Museveni Hails Economic Growth
SOURCE: The New Vision
By Felix Osike And Barbara Among
Uganda's economy is growing very fast, President Yoweri Museveni has said.
Addressing the nation yesterday, the President said the country can now largely sustain itself and embark on the construction of roads and energy infrastructure without external funding.
"Uganda is now 'undelayable' and unstoppable. I am happy," the jovial Museveni said in his address to the nation,which will be the last before the elections next year.
He said the economy had grown at 7.4% over the last 24 years, but had shot up to 8.4%. This, he noted, had resulted in a six-fold increase in the size of the economy.
He attributed the expansion to the rapid growth of the industrial and service sectors.
"Some people expressed pessimism when I said our economy would survive the global downturn. The economy has proved that what I stated was correct."
The size of the economy in 2009 was sh34.2 trillion ($17b). This means on average, each of the 31 million Ugandans earned $540 (sh1.08m) last year.
"Until a few years ago, only the economy of Kenya had a GDP of $12b. Uganda has now surpassed Kenya where it was at that time, of course Kenya has moved on also," Museveni observed.
He noted that the economy thrives amid power shortages and poor roads. "If we are growing at an average of 8% with power shortages, what would have happened if we had enough electricity?"
Museveni asked: "Can you imagine what we are going to do when our tax collection goes up?" Museveni also noted that the road conditions have improved because several major roads have been worked on or are in the process being repaired.

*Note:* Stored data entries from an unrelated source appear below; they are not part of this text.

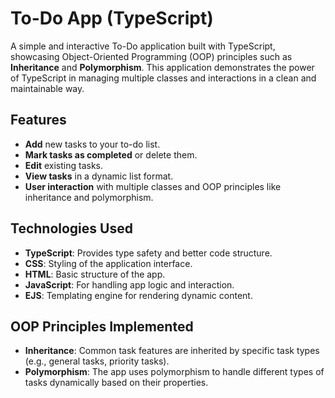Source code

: # To-Do App (TypeScript)

A simple and interactive To-Do application built with TypeScript, showcasing Object-Oriented Programming (OOP) principles such as **Inheritance** and **Polymorphism**. This application demonstrates the power of TypeScript in managing multiple classes and interactions in a clean and maintainable way.

## Features

- **Add** new tasks to your to-do list.
- **Mark tasks as completed** or delete them.
- **Edit** existing tasks.
- **View tasks** in a dynamic list format.
- **User interaction** with multiple classes and OOP principles like inheritance and polymorphism.

## Technologies Used

- **TypeScript**: Provides type safety and better code structure.
- **CSS**: Styling of the application interface.
- **HTML**: Basic structure of the app.
- **JavaScript**: For handling app logic and interaction.
- **EJS**: Templating engine for rendering dynamic content.

## OOP Principles Implemented

- **Inheritance**: Common task features are inherited by specific task types (e.g., general tasks, priority tasks).
- **Polymorphism**: The app uses polymorphism to handle different types of tasks dynamically based on their properties.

"We wanted to build a road along the lake but rich people like Bukenya (Vice-President) have built there," he said as MPs burst into laughter.
The President admitted that the agricultural sector has performed poorly due to weather changes and lack of value addition.
In order to retain scientists, Museveni ordered the finance ministry to raise their pay to international levels. Remittances from Ugandans working abroad rebounded to $76m per month.
Other aspects show improvement in the quality of life of Ugandans including telecommunication usage, which stands at 12.1m mobile phone subscribers and about 2.5 million use the Internet.
The Government has set up a regional centre of excellence for research and training in rice production at Namulonge. On energy, the President said 65% of civil works at Bujagali has been completed and the first 50MW will be commission on October 2011.
Work on the Karuma project starts next year. The President said the oil reserves are commercially viable. "Uganda has not exported any drop of its discovered oil. Those peddling lies that oil is already being sold abroad should stop."
He said a company wants to pay $1.35b to buy the shares of Heritage in Uganda. According to Ugandan law such a sale attracts 30% tax. He said Uganda will get $400m in taxes once the company sells off its Uganda interests.
Museveni also directed the Ministry of Education to build at least one secondary school in each sub-county and one vocational institution in every district.
The address to Parliament marked the opening of the 5th and last session of the Eighth Parliament.
After the address, the President received a standing ovation from the NRM MPs who kept chanting, "No change". Opposition MPs remained seated.
Speaker Edward Ssekandi chided the opposition for their behaviour, saying even in the US every member stands up after the State-of-the Nation Address.
The House was also thrown into a frenzy when the newly-sworn in Mukono north MP, Betty Nambooze, shook hands with the President after the address. Earlier, he also joked with the recently suspended MP Christine Abia. He said she was "now a good girl".